Nunca sei como responder esta pergunta. Acho que faço filmes porque não sei fazer outra coisa, e me parece que tudo tenha acontecido rápido e de uma maneira muito espontânea, muito natural, o que favorece esta inevitabilidade. Já disse que nunca imaginei me tornar um diretor, mas da primeira vez que gritei “Luz! Câmera! Ação! Corta!”, pareceu-me ter sempre feito aquilo, não poderia fazer nada diferente. Aquilo era eu, e aquela era minha vida. E, assim, fazendo filmes, só me proponho a seguir esta inclinação natural, a contar histórias por intermédio do cinema, histórias que fazem parte da minha natureza e que gosto de narrar em uma inextricável mistura de sinceridade e de invenção, de vontade de chocar, de me confessar, me absolver, de um desejo despudorado de agradar, de interessar, de ser a moral, o profeta, a testemunha e o palhaço. Preciso de algum outro motivo?
Mas por que você quer saber dos filmes que quero fazer?

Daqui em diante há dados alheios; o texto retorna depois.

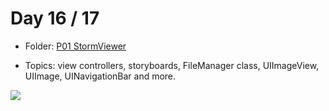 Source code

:# Day 16 / 17

- Folder: [P01 StormViewer](https://github.com/JulesMoorhouse/100DaysOfSwift/tree/master/P01%20StormViewer/StormViewer) 

- Topics: view controllers, storyboards, FileManager class, UIImageView, UIImage, UINavigationBar and more.

<img src="../Images/day16-p01.gif">
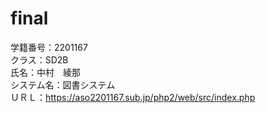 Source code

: # final
学籍番号：2201167  
クラス：SD2B  
氏名：中村　綾那  
システム名：図書システム  
ＵＲＬ：https://aso2201167.sub.jp/php2/web/src/index.php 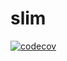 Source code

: # slim

[![codecov](https://codecov.io/gh/ziksang/slim2/branch/master/graph/badge.svg)](https://travis-ci.org/ziksang/slim2.svg?branch=master)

Nunca se deveria falar dos filmes! Antes de tudo porque, pela sua verdadeira natureza, um filme não pode ser descrito com palavras: seria como pretender explicar um quadro ou expressar com palavras uma partitura musical. (…) Há algum tempo li um esclarecedor ensaio de Neuman sobre a criatividade, ou melhor, sobre o “ser criativo”. Posso citá-lo assim, de um modo meio confuso e tosco? Bem, dizia mais ou menos assim: quem é, ou o que é, uma pessoa criativa? A pessoa criativa é aquela que se coloca entre os cânones consoladores, confortantes, da cultura consciente e inconsciente. O escuro. A noite. O fundo do mar. É esta vocação que forma o ser criativo. Ele mora, se coloca, vive nesta área, para operar uma transformação que é símbolo da própria vida; o valor desta aposta é a própria vida do criador, ou sua sanidade mental.